THE RECORDS –
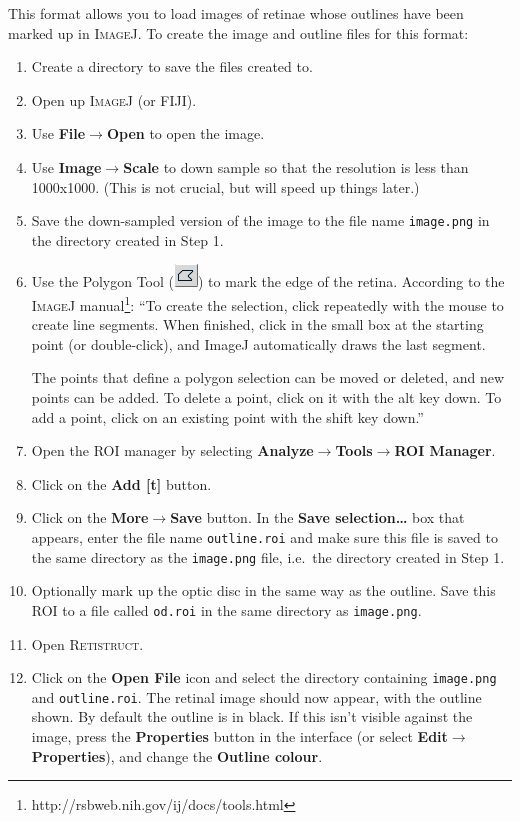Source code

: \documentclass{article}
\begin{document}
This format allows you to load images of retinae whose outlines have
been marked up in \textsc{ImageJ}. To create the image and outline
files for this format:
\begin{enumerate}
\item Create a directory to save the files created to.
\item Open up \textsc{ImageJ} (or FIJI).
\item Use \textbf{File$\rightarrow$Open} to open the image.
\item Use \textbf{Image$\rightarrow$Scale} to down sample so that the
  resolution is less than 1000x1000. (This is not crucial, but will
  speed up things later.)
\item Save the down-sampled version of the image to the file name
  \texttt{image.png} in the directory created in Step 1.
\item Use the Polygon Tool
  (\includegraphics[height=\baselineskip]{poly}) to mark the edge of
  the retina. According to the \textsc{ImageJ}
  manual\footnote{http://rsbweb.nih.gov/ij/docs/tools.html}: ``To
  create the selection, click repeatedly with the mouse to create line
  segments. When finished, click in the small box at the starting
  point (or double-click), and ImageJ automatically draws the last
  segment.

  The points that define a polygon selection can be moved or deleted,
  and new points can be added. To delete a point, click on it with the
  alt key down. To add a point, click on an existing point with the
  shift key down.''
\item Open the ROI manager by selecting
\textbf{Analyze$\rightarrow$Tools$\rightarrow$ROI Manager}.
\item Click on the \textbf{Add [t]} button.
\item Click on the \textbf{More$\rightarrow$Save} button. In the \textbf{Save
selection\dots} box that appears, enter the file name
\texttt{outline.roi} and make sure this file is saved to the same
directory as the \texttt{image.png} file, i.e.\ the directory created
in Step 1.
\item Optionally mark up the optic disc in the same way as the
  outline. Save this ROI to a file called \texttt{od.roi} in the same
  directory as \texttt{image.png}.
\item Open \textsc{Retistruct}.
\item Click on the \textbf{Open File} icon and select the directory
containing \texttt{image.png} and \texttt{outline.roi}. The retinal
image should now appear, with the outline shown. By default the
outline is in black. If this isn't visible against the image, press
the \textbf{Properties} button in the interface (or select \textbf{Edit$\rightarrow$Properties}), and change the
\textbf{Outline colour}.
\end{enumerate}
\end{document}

WHAT YOU WILL DO – The range runs from the line above containing "directory as the" to the line containing "outline is in", inclusive. Restate those lines word for word and no others.

ANSWER BELOW –
directory as the \texttt{image.png} file, i.e.\ the directory created
in Step 1.
\item Optionally mark up the optic disc in the same way as the
  outline. Save this ROI to a file called \texttt{od.roi} in the same
  directory as \texttt{image.png}.
\item Open \textsc{Retistruct}.
\item Click on the \textbf{Open File} icon and select the directory
containing \texttt{image.png} and \texttt{outline.roi}. The retinal
image should now appear, with the outline shown. By default the
outline is in black. If this isn't visible against the image, press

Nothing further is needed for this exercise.